As a reaffirmation of what Abraham Lincoln said back in 1858, “You can fool all the people some of the time, and some of the people all the time, but you cannot fool all the people all the time”, investors are not being fooled by the rhetoric that weather can provide for our electricity needs.
Share prices in uranium miners are on the rise, much to the horror of the weather dependent wind and solar industries.
The market seems to be taking the threat of looming net-zero emissions targets seriously. Knowing that the only serious measure of meeting any such target is nuclear power, the smart money is backing any company with uranium mining interests or even the mere prospect of developing such an interest.
Canadian-based commodity fund manager Sprott has created a fund that owns physical uranium on the outlook for uranium demand due to it being a clean energy source that is not intermittent, and not weather dependent. Investors are salivating at the role nuclear will play in the shift away from fossil fuels to attain mid-century zero emission targets.
For now, the spot price for uranium remains reasonably flat. Uranium stocks are taking off on the back of the possibility of an inflection point in 2024-25, where demand is likely to exceed supply. Why?
Older reactors in the US that were previously scheduled for closure are likely to have life extensions.
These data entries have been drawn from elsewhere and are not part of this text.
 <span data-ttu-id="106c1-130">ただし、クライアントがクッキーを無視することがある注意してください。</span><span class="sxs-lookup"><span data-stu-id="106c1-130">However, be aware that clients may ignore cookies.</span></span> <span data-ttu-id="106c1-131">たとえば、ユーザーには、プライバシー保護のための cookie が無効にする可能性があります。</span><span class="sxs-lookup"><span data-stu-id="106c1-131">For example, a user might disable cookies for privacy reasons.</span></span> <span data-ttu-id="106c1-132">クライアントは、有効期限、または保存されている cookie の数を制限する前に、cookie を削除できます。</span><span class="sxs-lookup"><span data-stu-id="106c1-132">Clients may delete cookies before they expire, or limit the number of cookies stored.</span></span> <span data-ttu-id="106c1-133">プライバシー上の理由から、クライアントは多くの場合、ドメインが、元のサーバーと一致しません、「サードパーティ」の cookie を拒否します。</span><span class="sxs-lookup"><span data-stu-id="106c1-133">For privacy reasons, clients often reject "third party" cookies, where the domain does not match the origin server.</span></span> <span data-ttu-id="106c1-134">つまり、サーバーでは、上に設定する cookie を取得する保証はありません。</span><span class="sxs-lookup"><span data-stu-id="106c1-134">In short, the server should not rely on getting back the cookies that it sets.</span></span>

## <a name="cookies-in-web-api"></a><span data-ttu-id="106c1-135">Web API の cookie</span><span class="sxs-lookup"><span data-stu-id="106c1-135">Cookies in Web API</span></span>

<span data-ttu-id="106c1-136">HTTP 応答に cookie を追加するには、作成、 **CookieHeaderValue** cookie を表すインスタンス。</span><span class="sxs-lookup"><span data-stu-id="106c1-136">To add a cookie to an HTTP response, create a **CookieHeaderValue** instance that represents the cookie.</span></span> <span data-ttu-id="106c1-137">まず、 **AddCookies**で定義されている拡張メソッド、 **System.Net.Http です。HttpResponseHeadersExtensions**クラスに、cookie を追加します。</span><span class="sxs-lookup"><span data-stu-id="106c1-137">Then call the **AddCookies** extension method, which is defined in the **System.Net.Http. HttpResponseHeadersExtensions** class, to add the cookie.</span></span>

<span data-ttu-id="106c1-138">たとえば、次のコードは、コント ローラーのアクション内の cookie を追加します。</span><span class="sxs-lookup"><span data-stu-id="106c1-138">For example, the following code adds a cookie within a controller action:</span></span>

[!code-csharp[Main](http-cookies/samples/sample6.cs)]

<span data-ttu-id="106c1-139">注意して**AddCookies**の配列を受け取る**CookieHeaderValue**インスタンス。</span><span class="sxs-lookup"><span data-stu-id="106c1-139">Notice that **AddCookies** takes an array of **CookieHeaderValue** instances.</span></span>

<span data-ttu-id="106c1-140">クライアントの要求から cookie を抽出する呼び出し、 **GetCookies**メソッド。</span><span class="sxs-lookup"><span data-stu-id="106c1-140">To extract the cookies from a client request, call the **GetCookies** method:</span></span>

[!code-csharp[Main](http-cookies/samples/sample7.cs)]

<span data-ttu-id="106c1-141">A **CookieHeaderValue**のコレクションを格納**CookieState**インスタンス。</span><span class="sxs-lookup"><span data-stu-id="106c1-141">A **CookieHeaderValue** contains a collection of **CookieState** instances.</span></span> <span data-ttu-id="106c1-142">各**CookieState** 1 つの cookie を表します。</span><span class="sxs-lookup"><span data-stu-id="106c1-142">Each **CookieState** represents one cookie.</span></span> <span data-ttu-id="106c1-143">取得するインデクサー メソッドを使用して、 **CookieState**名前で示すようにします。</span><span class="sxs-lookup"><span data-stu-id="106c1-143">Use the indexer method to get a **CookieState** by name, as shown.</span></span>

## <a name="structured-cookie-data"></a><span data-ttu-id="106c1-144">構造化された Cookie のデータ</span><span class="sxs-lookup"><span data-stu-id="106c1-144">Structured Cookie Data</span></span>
China is significantly increasing its nuclear capacity by 40 percent in just the next few years, projected to rise from 50GWe (gigawatts electric power) to 70GWe by the end of 2025.
New nuclear technology is enabling countries and industries that have never made use of it, due to much smaller plants.
Despite the falling cost of weather dependent wind and solar, and pressure on governments to act on climate change, as reported by Reuters, the worlds energy usage reflects that most of the world have not bought into the messages that weather is a realistic solution for electricity as the share of fossil fuels in the world’s total energy mix is as high as a decade ago,
At present, with wind and solar electricity accounting for only about 7 percent of global electricity generation, and electric vehicles making up less than one percent of the cars on the road, the production of those “green” minerals and metals is roughly adequate to only meet the current small global demand.
Politicians and movie stars, having easy access to microphones, verbalize that the weather can provide all the worlds electricity via weather dependent solar and wind generation. As a result of the power (no pun intended) of the microphone, huge amounts of taxpayer’s monies are being committed to subsidize weather dependent industries for electricity.
If, however, the governments in the U.S. and other countries really do move toward a future based on weather for electricity envisioned by President Biden, the demand for those minerals and metals will skyrocket and global output will fall far short of anticipated needs and result in extensive environmental and humanity atrocities by exploiting the most vulnerable people and environments globally.
According to a recent study by the International Energy Agency (IEA), “The Role of Critical Minerals in Clean Energy Transitions,” the demand for lithium in 2040 could be 50 times greater than today and for cobalt and graphite 30 times greater if the world moves swiftly to replace oil-driven vehicles with EVs. Such rising demand will, of course, incentivize industry to develop new supplies of such minerals, but potential sources of them are limited and the process of bringing them online will be costly, complicated, and environmentally challenging.
So far, land usage for weather dependent wind and solar has been in remote areas where few live, but to generate great volumes of electricity will require encroaching into areas where people live, and that alone is being met with huge resistance from residents.
Worldwide, as a result of nuclear generation ability to provide continuous uninterruptable zero emission electricity, and the track record of nuclear safety, today there are about 440 nuclear reactors operating in 32 countries around the world with 50 more new ones under construction. Significant further capacity is being created by plant upgrading of existing reactors.
Nationally, America has 93 nuclear reactors across 28 states. They generate one-fifth, a whopping 20 percent of the country’s electricity, emission free. California however has opted to shutter its last zero emission electrical generating plant at Diablo Canyon despite a decision April 25, 2019 by the Public Utility Commission (PUC) of the State of California, overwhelmingly approved by the Legislature and signed by Brown, ordering regulators to “avoid any increase in emissions of greenhouse gases” as a result of Diablo’s closure.
The nuclear future just got brighter as billionaire Bill Gates‘ advanced nuclear reactor company TerraPower LLC and PacifiCorp have selected Wyoming to launch the first Natrium reactor project on the site of a retiring coal plant. “Together with PacifiCorp, we’re creating the energy grid of the future where advanced nuclear technologies provide good-paying jobs and clean energy for years to come,” said Chris Levesque, president, and CEO of TerraPower. “The Natrium technology was designed to solve a challenge utilities face as they work to enhance grid reliability and stability while meeting decarbonization and emissions-reduction goals.”
With the massive land requirements for weather dependent wind and solar, and the international environmental degradation and humanity atrocities being experienced with the mining for exotic minerals and metals required, investors are betting that zero-emission electricity generation from nuclear is the trend to meet the world’s growing needs for electricity.